▶ Extracted information:
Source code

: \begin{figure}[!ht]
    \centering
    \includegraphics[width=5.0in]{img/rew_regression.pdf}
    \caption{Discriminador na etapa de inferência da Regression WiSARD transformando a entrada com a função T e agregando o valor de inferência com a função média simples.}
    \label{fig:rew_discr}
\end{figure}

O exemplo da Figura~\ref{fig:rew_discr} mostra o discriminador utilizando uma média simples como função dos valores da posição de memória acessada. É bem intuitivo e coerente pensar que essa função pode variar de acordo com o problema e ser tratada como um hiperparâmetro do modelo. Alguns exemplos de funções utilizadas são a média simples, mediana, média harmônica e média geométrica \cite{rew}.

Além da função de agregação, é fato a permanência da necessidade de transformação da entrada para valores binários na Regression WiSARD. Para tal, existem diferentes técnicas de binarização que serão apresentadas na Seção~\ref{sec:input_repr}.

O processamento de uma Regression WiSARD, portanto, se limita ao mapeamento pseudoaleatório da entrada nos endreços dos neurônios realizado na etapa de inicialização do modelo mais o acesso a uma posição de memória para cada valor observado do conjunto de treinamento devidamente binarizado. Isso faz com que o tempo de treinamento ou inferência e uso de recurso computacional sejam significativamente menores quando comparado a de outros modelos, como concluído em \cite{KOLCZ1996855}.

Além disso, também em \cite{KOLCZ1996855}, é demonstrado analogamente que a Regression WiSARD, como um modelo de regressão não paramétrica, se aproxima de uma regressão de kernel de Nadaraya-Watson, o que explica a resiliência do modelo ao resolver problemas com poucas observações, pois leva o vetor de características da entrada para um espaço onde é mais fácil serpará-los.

...

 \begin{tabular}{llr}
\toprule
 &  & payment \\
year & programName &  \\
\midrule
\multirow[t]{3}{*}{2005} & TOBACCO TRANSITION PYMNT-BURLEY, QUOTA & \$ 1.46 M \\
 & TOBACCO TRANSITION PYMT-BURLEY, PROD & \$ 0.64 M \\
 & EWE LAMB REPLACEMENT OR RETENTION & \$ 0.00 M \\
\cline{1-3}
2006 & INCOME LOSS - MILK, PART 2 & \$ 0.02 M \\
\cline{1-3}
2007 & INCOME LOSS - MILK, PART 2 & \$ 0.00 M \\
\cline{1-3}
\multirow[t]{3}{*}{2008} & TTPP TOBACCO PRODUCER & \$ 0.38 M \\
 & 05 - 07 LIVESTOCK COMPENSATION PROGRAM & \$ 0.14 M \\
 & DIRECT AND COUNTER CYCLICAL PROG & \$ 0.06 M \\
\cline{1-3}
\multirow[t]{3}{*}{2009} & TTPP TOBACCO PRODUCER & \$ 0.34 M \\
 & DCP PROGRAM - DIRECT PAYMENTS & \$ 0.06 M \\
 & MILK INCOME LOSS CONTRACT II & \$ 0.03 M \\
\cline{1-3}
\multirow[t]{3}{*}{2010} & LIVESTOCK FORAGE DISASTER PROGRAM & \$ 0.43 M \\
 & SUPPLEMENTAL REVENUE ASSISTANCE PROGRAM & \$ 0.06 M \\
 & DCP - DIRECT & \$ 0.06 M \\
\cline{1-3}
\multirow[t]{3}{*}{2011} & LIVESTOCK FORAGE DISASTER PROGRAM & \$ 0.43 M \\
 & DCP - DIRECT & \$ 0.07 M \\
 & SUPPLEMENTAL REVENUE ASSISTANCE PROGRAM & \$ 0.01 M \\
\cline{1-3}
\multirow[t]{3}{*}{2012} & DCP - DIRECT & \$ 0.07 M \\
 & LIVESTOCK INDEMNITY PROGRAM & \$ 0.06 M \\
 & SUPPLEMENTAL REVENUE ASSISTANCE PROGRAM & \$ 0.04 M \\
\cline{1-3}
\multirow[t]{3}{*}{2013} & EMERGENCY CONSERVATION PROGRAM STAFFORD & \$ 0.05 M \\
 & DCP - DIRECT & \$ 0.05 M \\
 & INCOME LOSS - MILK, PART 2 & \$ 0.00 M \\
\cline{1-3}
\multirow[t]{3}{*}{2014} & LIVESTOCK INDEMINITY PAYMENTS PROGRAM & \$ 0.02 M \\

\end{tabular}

==

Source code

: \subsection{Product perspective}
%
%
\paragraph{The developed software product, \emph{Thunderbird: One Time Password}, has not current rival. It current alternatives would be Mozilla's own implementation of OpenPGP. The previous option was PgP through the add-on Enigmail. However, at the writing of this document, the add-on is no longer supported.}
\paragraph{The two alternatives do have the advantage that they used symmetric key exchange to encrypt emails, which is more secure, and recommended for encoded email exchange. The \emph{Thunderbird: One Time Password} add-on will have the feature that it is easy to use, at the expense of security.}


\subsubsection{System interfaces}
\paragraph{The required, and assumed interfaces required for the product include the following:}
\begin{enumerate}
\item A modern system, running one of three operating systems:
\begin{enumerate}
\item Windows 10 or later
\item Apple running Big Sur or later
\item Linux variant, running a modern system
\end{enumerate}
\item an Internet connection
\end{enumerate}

▶ Try it: For the word "item", find all matching lines in the entries above and copy them out.

▶ Answer area:
\item A modern system, running one of three operating systems:
\item Windows 10 or later
\item Apple running Big Sur or later
\item Linux variant, running a modern system
\item an Internet connection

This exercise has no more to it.